● **Task instructions**
Each line holding the word "less" must appear in the answer, copied from the entries.

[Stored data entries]
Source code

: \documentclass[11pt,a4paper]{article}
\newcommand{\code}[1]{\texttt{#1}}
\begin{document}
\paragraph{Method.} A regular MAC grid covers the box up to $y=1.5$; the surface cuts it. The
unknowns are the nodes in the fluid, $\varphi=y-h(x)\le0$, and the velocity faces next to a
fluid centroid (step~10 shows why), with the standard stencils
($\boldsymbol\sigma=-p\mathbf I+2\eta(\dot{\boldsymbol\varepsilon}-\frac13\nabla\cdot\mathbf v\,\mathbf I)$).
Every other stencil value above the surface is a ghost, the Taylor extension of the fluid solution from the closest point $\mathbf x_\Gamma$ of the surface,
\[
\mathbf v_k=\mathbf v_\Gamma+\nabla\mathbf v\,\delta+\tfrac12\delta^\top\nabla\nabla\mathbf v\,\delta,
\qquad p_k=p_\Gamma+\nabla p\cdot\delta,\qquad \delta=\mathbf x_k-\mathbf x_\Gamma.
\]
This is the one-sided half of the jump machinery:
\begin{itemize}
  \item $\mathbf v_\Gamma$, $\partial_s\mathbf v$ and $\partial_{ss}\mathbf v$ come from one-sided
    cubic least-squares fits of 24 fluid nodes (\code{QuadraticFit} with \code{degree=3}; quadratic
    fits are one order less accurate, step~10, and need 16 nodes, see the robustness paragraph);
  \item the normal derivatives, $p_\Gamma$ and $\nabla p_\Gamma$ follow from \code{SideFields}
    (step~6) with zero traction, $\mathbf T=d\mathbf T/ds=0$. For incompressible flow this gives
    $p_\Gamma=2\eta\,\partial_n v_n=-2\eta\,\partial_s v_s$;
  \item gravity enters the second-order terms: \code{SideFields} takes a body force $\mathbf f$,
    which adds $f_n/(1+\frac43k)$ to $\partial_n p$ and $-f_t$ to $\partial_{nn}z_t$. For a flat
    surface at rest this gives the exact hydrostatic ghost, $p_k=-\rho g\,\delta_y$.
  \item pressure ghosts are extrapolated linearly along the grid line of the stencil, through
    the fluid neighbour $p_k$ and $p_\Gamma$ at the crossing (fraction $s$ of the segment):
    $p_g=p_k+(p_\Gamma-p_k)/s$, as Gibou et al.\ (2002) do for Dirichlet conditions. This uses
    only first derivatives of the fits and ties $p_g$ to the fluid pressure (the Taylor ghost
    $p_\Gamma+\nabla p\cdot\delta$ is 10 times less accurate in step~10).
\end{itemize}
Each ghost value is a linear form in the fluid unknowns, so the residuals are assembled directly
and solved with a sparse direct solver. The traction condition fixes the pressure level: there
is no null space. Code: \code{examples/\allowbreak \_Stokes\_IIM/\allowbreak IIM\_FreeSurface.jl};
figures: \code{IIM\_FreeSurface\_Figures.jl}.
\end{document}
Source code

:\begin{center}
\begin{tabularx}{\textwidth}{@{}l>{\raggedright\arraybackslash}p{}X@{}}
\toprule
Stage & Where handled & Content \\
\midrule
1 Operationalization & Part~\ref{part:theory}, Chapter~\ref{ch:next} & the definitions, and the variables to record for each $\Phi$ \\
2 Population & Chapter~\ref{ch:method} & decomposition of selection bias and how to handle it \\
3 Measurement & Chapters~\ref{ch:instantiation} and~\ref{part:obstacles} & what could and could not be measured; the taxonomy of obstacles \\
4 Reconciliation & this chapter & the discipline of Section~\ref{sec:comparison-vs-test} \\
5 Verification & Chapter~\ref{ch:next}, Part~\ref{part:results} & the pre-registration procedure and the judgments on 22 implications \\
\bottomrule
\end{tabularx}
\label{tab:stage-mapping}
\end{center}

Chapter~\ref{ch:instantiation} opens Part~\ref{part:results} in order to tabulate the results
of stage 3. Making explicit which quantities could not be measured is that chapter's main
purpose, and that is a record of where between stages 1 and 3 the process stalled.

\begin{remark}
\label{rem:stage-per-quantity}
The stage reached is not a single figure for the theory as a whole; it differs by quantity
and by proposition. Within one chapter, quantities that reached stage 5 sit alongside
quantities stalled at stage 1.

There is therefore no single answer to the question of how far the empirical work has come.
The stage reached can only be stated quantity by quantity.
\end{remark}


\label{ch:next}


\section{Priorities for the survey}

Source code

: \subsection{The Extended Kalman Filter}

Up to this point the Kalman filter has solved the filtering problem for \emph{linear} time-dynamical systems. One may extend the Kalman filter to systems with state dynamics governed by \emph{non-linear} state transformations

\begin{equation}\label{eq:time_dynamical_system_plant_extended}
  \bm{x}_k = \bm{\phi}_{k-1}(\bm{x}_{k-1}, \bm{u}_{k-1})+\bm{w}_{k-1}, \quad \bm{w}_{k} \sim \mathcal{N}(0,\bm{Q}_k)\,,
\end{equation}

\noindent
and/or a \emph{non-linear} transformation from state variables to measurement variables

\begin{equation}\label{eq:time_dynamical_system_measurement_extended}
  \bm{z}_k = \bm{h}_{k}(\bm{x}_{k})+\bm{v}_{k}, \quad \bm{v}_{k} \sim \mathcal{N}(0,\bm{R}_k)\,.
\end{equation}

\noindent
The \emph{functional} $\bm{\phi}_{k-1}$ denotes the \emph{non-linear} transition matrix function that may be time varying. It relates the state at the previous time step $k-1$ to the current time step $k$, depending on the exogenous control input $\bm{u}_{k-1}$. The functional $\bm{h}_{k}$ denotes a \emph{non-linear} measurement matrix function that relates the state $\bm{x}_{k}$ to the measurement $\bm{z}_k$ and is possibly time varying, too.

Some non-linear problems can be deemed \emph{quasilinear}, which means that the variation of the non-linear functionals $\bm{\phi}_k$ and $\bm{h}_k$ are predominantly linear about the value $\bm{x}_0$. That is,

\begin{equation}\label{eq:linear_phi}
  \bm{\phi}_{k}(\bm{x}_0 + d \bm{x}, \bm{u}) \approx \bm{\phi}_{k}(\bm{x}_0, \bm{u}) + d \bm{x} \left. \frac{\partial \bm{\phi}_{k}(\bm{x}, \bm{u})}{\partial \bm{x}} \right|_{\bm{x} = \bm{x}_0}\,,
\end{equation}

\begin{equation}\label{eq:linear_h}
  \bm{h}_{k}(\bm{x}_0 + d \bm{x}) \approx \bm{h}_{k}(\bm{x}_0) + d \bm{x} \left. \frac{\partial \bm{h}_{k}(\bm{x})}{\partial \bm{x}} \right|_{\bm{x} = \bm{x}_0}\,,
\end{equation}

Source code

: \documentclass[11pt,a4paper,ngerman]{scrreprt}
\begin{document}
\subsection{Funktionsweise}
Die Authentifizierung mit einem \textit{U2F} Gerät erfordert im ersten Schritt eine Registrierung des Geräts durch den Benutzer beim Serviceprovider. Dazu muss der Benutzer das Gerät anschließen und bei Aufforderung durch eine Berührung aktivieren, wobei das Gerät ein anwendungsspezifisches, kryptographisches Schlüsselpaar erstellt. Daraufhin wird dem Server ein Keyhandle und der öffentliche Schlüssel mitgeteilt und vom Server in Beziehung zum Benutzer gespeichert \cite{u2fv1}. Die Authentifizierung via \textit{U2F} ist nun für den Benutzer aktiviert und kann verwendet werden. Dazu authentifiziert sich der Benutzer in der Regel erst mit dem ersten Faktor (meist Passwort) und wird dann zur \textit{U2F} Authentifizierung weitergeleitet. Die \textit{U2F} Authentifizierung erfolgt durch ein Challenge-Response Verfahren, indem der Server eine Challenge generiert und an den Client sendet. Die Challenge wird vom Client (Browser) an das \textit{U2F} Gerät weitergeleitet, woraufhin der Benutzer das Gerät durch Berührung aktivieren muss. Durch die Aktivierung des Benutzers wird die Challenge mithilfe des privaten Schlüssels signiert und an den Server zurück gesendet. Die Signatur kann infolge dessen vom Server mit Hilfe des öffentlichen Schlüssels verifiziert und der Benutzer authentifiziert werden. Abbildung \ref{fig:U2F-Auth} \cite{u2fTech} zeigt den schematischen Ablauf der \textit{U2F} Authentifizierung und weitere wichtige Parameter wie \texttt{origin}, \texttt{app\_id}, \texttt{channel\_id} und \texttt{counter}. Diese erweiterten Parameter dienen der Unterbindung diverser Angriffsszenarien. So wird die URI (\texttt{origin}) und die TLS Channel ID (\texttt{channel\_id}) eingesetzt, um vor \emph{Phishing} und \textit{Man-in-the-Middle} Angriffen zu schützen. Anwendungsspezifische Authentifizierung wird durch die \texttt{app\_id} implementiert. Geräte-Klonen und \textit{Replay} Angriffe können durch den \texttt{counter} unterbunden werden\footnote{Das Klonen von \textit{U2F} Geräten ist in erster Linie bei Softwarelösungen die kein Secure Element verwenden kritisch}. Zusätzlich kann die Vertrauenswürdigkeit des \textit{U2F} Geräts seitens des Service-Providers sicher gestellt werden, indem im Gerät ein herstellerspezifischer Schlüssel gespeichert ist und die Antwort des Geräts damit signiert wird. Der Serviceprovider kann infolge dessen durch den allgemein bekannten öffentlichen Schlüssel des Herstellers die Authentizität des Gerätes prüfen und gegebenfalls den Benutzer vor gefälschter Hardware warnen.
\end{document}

● **Response to the task**
    fits are one order less accurate, step~10, and need 16 nodes, see the robustness paragraph);
    $p_\Gamma+\nabla p\cdot\delta$ is 10 times less accurate in step~10).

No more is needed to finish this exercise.